Lastly with my laptop/paper weight being out of commission there is a musical chairs type game that happens every evening surrounding the desk top. She gets up and I sit down. I get up and she sits down. A choirs of “Hey! I wasn't done with that!” or “I was right in the middle of a Justin Beiber video Mom!” ring out on a regular basis! My goal is to try to see if it is even worth fixing next week. My gut tells me we will be playing this game for some time to come!

Another thought I have been pondering over the last few weeks. It seems that I  have run out of original thoughts. My brain can no longer function without the help of a Random Dozen, Thankful Thursday, Flashback Friday, Friday Fav Five, Friday Fill-In’s and Project 365 prompts.

You mean that I need to actually come up with an original post all on my own without the aid of a compelling and completely random question, a trip down memory lane, fill in the blank or a picture a day! How am I supposed to cope with placing words down on a post without the aid of these wonderful tools?

How am I supposed to vie for time at the keyboard, maybe I should institute an arm wrestling policy or a who’s butt is bigger contest, I’d win every time in that respect.

Well my kitchen is a mess, there is laundry in both the hallway and the bathroom floor, the dishwasher needs to be emptied, the floors need to be swept, there is a pile of junk mail a mile high next to my computer, we are out of toothpaste, I count two empty laundry baskets that I asked the DD to put away two days ago still in the living room floor plus her book bag and violin case, a wet raw hide left by the dog as well as a shredded napkin that he got a hold of. She’ll be picking these up momentarily, as soon as I hit the publish button. My kitchen island looks like a table at a yard sale that has been picked over by a horde of locust. Thankfully the coffee and toilet paper are still holding out, but I will have to make a run to the grocery store as the DD still thinks it is unacceptable to have cereal for dinner.

Oh Woe is me…..

Comments

Terri Tiffany said…
LOL I'll trade you! I understand about missing the husband. I missed mine terribly when I was in Seattle for the week. But when I am home, I see little of him anyways!

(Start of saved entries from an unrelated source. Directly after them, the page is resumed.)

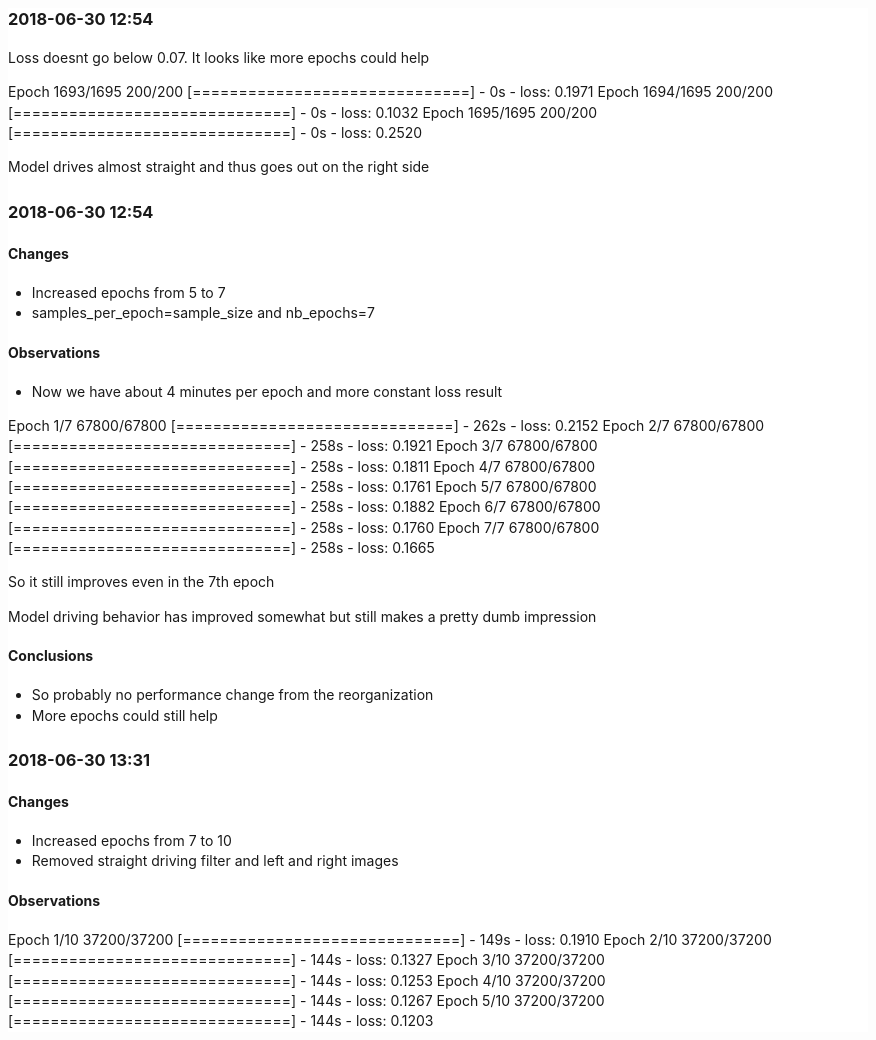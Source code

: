### 2018-06-30 12:54
Loss doesnt go below 0.07. It looks like more epochs could help

Epoch 1693/1695                                                                                                                                                                                                                   200/200 [==============================] - 0s - loss: 0.1971                                                                                                                                                                      Epoch 1694/1695                                                                                                                                                                                                                   200/200 [==============================] - 0s - loss: 0.1032                                                                                                                                                                      Epoch 1695/1695                                                                                                                                                                                                                   200/200 [==============================] - 0s - loss: 0.2520

Model drives almost straight and thus goes out on the right side

### 2018-06-30 12:54
#### Changes
- Increased epochs from 5 to 7
- samples_per_epoch=sample_size and nb_epochs=7
#### Observations
- Now we have about 4 minutes per epoch and more constant loss result

Epoch 1/7
67800/67800 [==============================] - 262s - loss: 0.2152
Epoch 2/7
67800/67800 [==============================] - 258s - loss: 0.1921
Epoch 3/7
67800/67800 [==============================] - 258s - loss: 0.1811
Epoch 4/7
67800/67800 [==============================] - 258s - loss: 0.1761
Epoch 5/7
67800/67800 [==============================] - 258s - loss: 0.1882
Epoch 6/7
67800/67800 [==============================] - 258s - loss: 0.1760
Epoch 7/7
67800/67800 [==============================] - 258s - loss: 0.1665

So it still improves even in the 7th epoch

Model driving behavior has improved somewhat but still makes a pretty
dumb impression
#### Conclusions
- So probably no performance change from the reorganization
- More epochs could still help

### 2018-06-30 13:31
#### Changes
- Increased epochs from 7 to 10
- Removed straight driving filter and left and right images
#### Observations
Epoch 1/10
37200/37200 [==============================] - 149s - loss: 0.1910
Epoch 2/10
37200/37200 [==============================] - 144s - loss: 0.1327
Epoch 3/10
37200/37200 [==============================] - 144s - loss: 0.1253
Epoch 4/10
37200/37200 [==============================] - 144s - loss: 0.1267
Epoch 5/10
37200/37200 [==============================] - 144s - loss: 0.1203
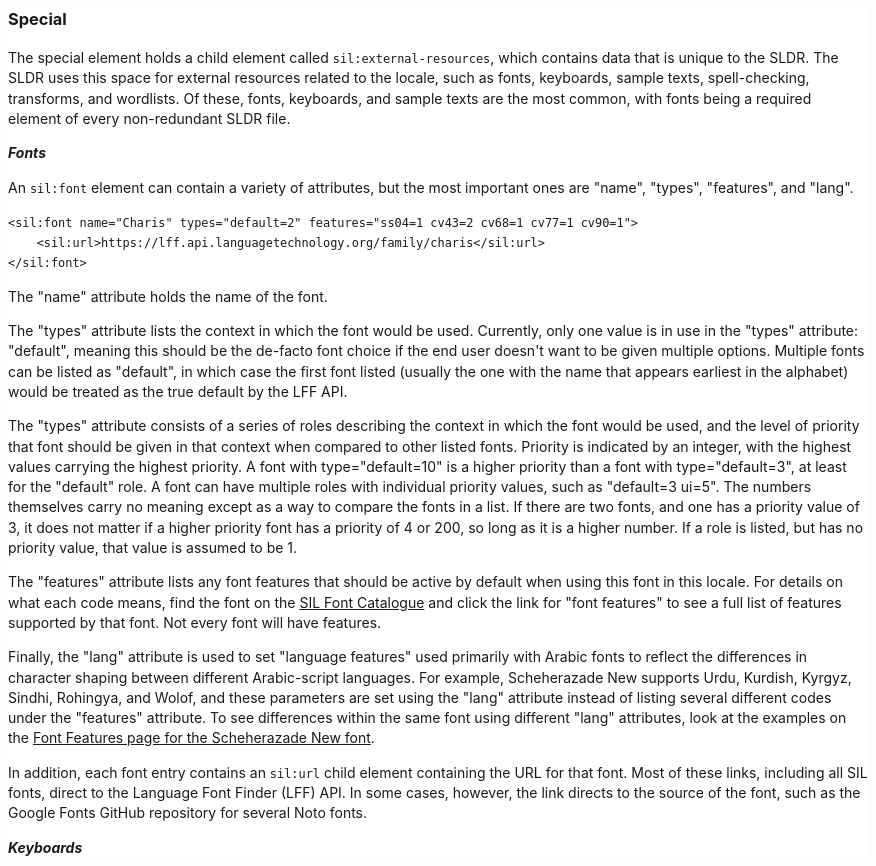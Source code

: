 ### Special

The special element holds a child element called `sil:external-resources`, which contains data that is unique to the SLDR. The SLDR uses this space for external resources related to the locale, such as fonts, keyboards, sample texts, spell-checking, transforms, and wordlists. Of these, fonts, keyboards, and sample texts are the most common, with fonts being a required element of every non-redundant SLDR file. 

***Fonts***

An `sil:font` element can contain a variety of attributes, but the most important ones are "name", "types", "features", and "lang".

```
<sil:font name="Charis" types="default=2" features="ss04=1 cv43=2 cv68=1 cv77=1 cv90=1">
    <sil:url>https://lff.api.languagetechnology.org/family/charis</sil:url>
</sil:font>
```

The "name" attribute holds the name of the font. 

The "types" attribute lists the context in which the font would be used. Currently, only one value is in use in the "types" attribute: "default", meaning this should be the de-facto font choice if the end user doesn't want to be given multiple options. Multiple fonts can be listed as "default", in which case the first font listed (usually the one with the name that appears earliest in the alphabet) would be treated as the true default by the LFF API.  

The "types" attribute consists of a series of roles describing the context in which the font would be used, and the level of priority that font should be given in that context when compared to other listed fonts. Priority is indicated by an integer, with the highest values carrying the highest priority. A font with type="default=10" is a higher priority than a font with type="default=3", at least for the "default" role. A font can have multiple roles with individual priority values, such as "default=3 ui=5". The numbers themselves carry no meaning except as a way to compare the fonts in a list. If there are two fonts, and one has a priority value of 3, it does not matter if a higher priority font has a priority of 4 or 200, so long as it is a higher number. If a role is listed, but has no priority value, that value is assumed to be 1. 

The "features" attribute lists any font features that should be active by default when using this font in this locale. For details on what each code means, find the font on the [SIL Font Catalogue][sil-fonts] and click the link for "font features" to see a full list of features supported by that font. Not every font will have features. 

Finally, the "lang" attribute is used to set "language features" used primarily with Arabic fonts to reflect the differences in character shaping between different Arabic-script languages. For example, Scheherazade New supports Urdu, Kurdish, Kyrgyz, Sindhi, Rohingya, and Wolof, and these parameters are set using the "lang" attribute instead of listing several different codes under the "features" attribute. To see differences within the same font using different "lang" attributes, look at the examples on the [Font Features page for the Scheherazade New font][sil-sch-features].

In addition, each font entry contains an `sil:url` child element containing the URL for that font. Most of these links, including all SIL fonts, direct to the Language Font Finder (LFF) API. In some cases, however, the link directs to the source of the font, such as the Google Fonts GitHub repository for several Noto fonts. 

***Keyboards***


[cldr-and-sldr]: /topics/writingsystems/cldr-and-sldr
[collation-formatting]: /topics/writingsystems/ldml/#formatting-text-in-collation
[dbl]: https://thedigitalbiblelibrary.org/ 
[draft-attributes]: /topics/writingsystems/ldml/#draft-attributes
[escaping]: /topics/writingsystems/ldml/#formatting-text-in-an-exemplar
[identity]: /topics/writingsystems/ldml/#identity
[inheritance]: /topics/writingsystems/ldml/#inheritance
[sil-fonts]: https://software.sil.org/fonts/
[sil-sch-features]: https://software.sil.org/scheherazade/features/
[sldr-dtds]: https://github.com/silnrsi/sldr/tree/master/auxdata
[ss-collation-resources]: https://scriptsource.org/entry/lcepuup9ga
[ss-MH-collation-tutorial]: https://scriptsource.org/entry/pnrnlhkrq9
[uni-cldr-data-submission]: https://cldr.unicode.org/index/process
[uni-utr10-ducet]: https://www.unicode.org/reports/tr10/#Default_Unicode_Collation_Element_Table
[uni-utr10-tailoring]: https://www.unicode.org/reports/tr10/#Tailoring
[uni-utr15-normalization]: https://unicode.org/reports/tr15/
[uni-utr35-annotations-element]: https://unicode.org/reports/tr35/tr35-general.html#Annotations
[uni-utr35-attrib-draft]: https://www.unicode.org/reports/tr35/#Attribute_draft
[uni-utr35-calendar-elements]: https://unicode.org/reports/tr35/tr35-dates.html#Calendar_Elements 
[uni-utr35-calendar-fields]: https://unicode.org/reports/tr35/tr35-dates.html#Calendar_Fields
[uni-utr35-character-labels-element]: https://unicode.org/reports/tr35/tr35-general.html#Character_Labels
[uni-utr35-characters-element]: https://unicode.org/reports/tr35/tr35-general.html#Character_Elements
[uni-utr35-collations-element]: https://www.unicode.org/reports/tr35/tr35-collation.html
[uni-utr35-date-format-pattern]: https://unicode.org/reports/tr35/tr35-dates.html#Date_Format_Patterns
[uni-utr35-dates-element]: https://unicode.org/reports/tr35/tr35-dates.html#Overview_Dates_Element_Supplemental
[uni-utr35-dates-table]: https://unicode.org/reports/tr35/tr35-dates.html#Date_Field_Symbol_Table
[uni-utr35-delimiters-element]: https://unicode.org/reports/tr35/tr35-general.html#Delimiter_Elements
[uni-utr35-gen]: https://unicode.org/reports/tr35/tr35-general.html
[uni-utr35-identity-element]: https://unicode.org/reports/tr35/#Identity_Elements
[uni-utr35-layout-element]: https://unicode.org/reports/tr35/tr35-general.html#Layout_Elements
[uni-utr35-ldn-element]: https://unicode.org/reports/tr35/tr35-general.html#Display_Name_Elements
[uni-utr35-list-patterns-element]: https://unicode.org/reports/tr35/tr35-general.html#ListPatterns
[uni-utr35-locale-inheritance]: https://unicode-org.github.io/cldr/ldml/tr35.html#Locale_Inheritance
[uni-utr35-measurement-element]: https://unicode.org/reports/tr35/tr35-general.html#Measurement_System_Data
[uni-utr35-metadata-element]: https://unicode.org/reports/tr35/tr35-info.html#Metadata_Elements
[uni-utr35-numbers-element]: https://unicode.org/reports/tr35/tr35-numbers.html
[uni-utr35-parent-locales]: https://unicode-org.github.io/cldr/ldml/tr35-info.html#Parent_Locales
[uni-utr35-person-names-element]: https://unicode.org/reports/tr35/tr35-personNames.html
[uni-utr35-posix-element]: https://unicode.org/reports/tr35/tr35-general.html#POSIX_Elements
[uni-utr35-rbnf-element]: https://unicode.org/reports/tr35/tr35-numbers.html#Rule-Based_Number_Formatting
[uni-utr35-segmentations-element]: https://unicode.org/reports/tr35/tr35-general.html#Segmentations
[uni-utr35-time-zone-names]: https://unicode.org/reports/tr35/tr35-dates.html#Time_Zone_Names
[uni-utr35-typographic-names-element]: https://unicode.org/reports/tr35/tr35-general.html#Typographic_Names
[uni-utr35-unicodesets]: https://www.unicode.org/reports/tr35/#Unicode_Sets
[uni-utr35-units-element]: https://unicode.org/reports/tr35/tr35-general.html#Unit_Elements
[uni-utr35-valid-data]: https://unicode.org/reports/tr35/tr35.html#Valid_Data
[uni-utr35]: https://www.unicode.org/reports/tr35/ 
[w3s-xml]: https://www.w3schools.com/xml/xml_whatis.asp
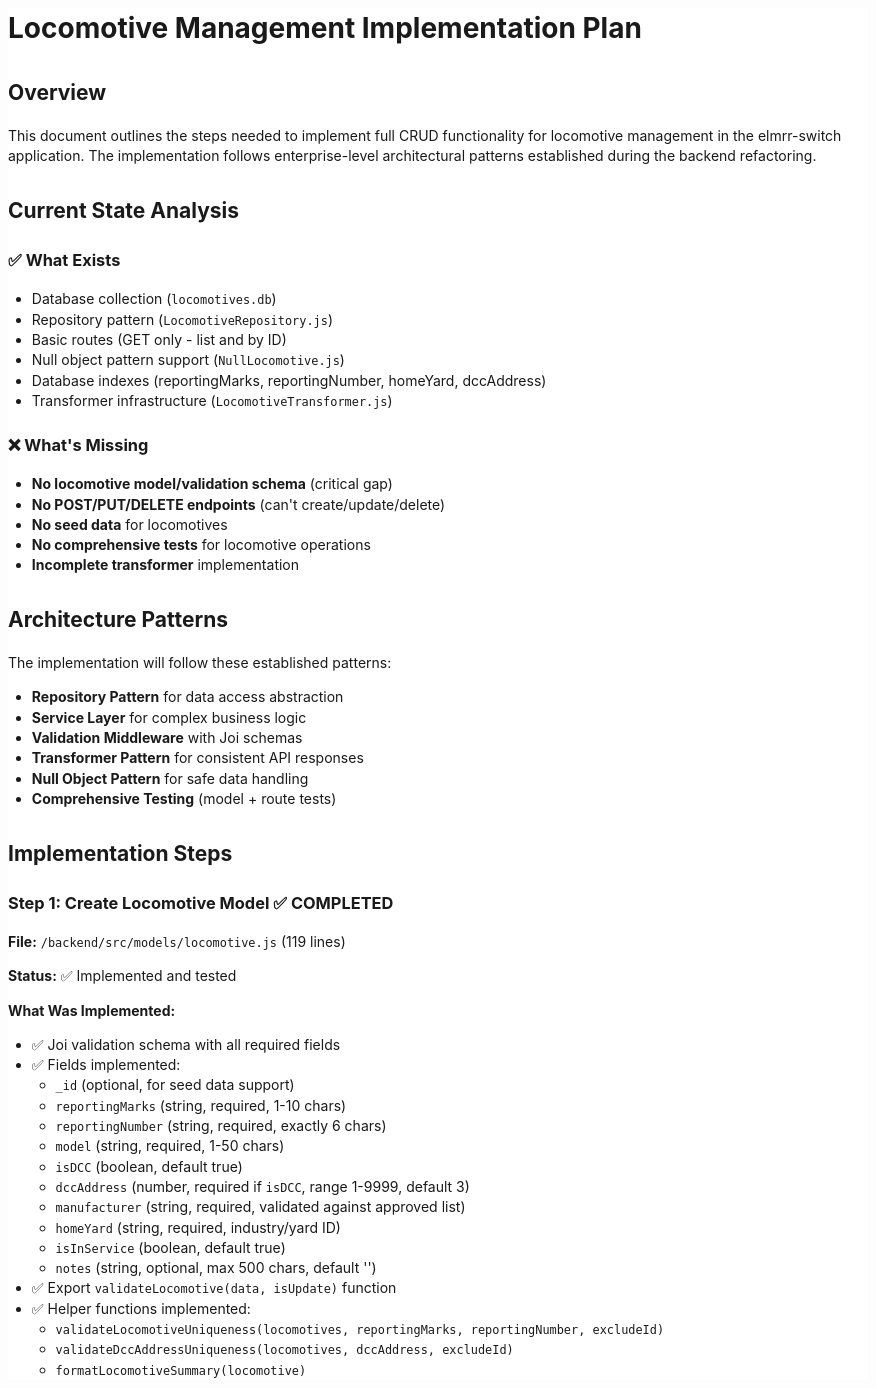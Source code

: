 # Locomotive Management Implementation Plan

## Overview

This document outlines the steps needed to implement full CRUD functionality for locomotive management in the elmrr-switch application. The implementation follows enterprise-level architectural patterns established during the backend refactoring.

## Current State Analysis

### ✅ What Exists
- Database collection (`locomotives.db`)
- Repository pattern (`LocomotiveRepository.js`)
- Basic routes (GET only - list and by ID)
- Null object pattern support (`NullLocomotive.js`)
- Database indexes (reportingMarks, reportingNumber, homeYard, dccAddress)
- Transformer infrastructure (`LocomotiveTransformer.js`)

### ❌ What's Missing
- **No locomotive model/validation schema** (critical gap)
- **No POST/PUT/DELETE endpoints** (can't create/update/delete)
- **No seed data** for locomotives
- **No comprehensive tests** for locomotive operations
- **Incomplete transformer** implementation

## Architecture Patterns

The implementation will follow these established patterns:
- **Repository Pattern** for data access abstraction
- **Service Layer** for complex business logic
- **Validation Middleware** with Joi schemas
- **Transformer Pattern** for consistent API responses
- **Null Object Pattern** for safe data handling
- **Comprehensive Testing** (model + route tests)

## Implementation Steps

### Step 1: Create Locomotive Model ✅ COMPLETED

**File:** `/backend/src/models/locomotive.js` (119 lines)

**Status:** ✅ Implemented and tested

**What Was Implemented:**
- ✅ Joi validation schema with all required fields
- ✅ Fields implemented:
  - `_id` (optional, for seed data support)
  - `reportingMarks` (string, required, 1-10 chars)
  - `reportingNumber` (string, required, exactly 6 chars)
  - `model` (string, required, 1-50 chars)
  - `isDCC` (boolean, default true)
  - `dccAddress` (number, required if `isDCC`, range 1-9999, default 3)
  - `manufacturer` (string, required, validated against approved list)
  - `homeYard` (string, required, industry/yard ID)
  - `isInService` (boolean, default true)
  - `notes` (string, optional, max 500 chars, default '')
- ✅ Export `validateLocomotive(data, isUpdate)` function
- ✅ Helper functions implemented:
  - `validateLocomotiveUniqueness(locomotives, reportingMarks, reportingNumber, excludeId)`
  - `validateDccAddressUniqueness(locomotives, dccAddress, excludeId)`
  - `formatLocomotiveSummary(locomotive)`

He's gone all day and I don't even have a cool wedding to attend tonight!! Go have FUN!!
Skoots1moM said…
hope the wedding was grand...

my new url is
http://skootsonemom.blogspot.com
Enjoyed my stop.....A sleepless night so doing a little blog hopping....

I have a Disney Giveaway on my main blog...Hope you will stop by.

http://teresa-grammygirlfriend.blogspot.com/
Kim said…
I can so empathize! My blogging blahs have gone on for WEEKS now. I can't seem to get over this slump. Pretty sure a large part of it is just plain hormonal and I cannot wait to get through this season of life! LOL At the same time, I really miss blogging. Just can't seem to do much about it. *sigh* Hang in there, Robin, there's GOT to be light at the end of the tunnel!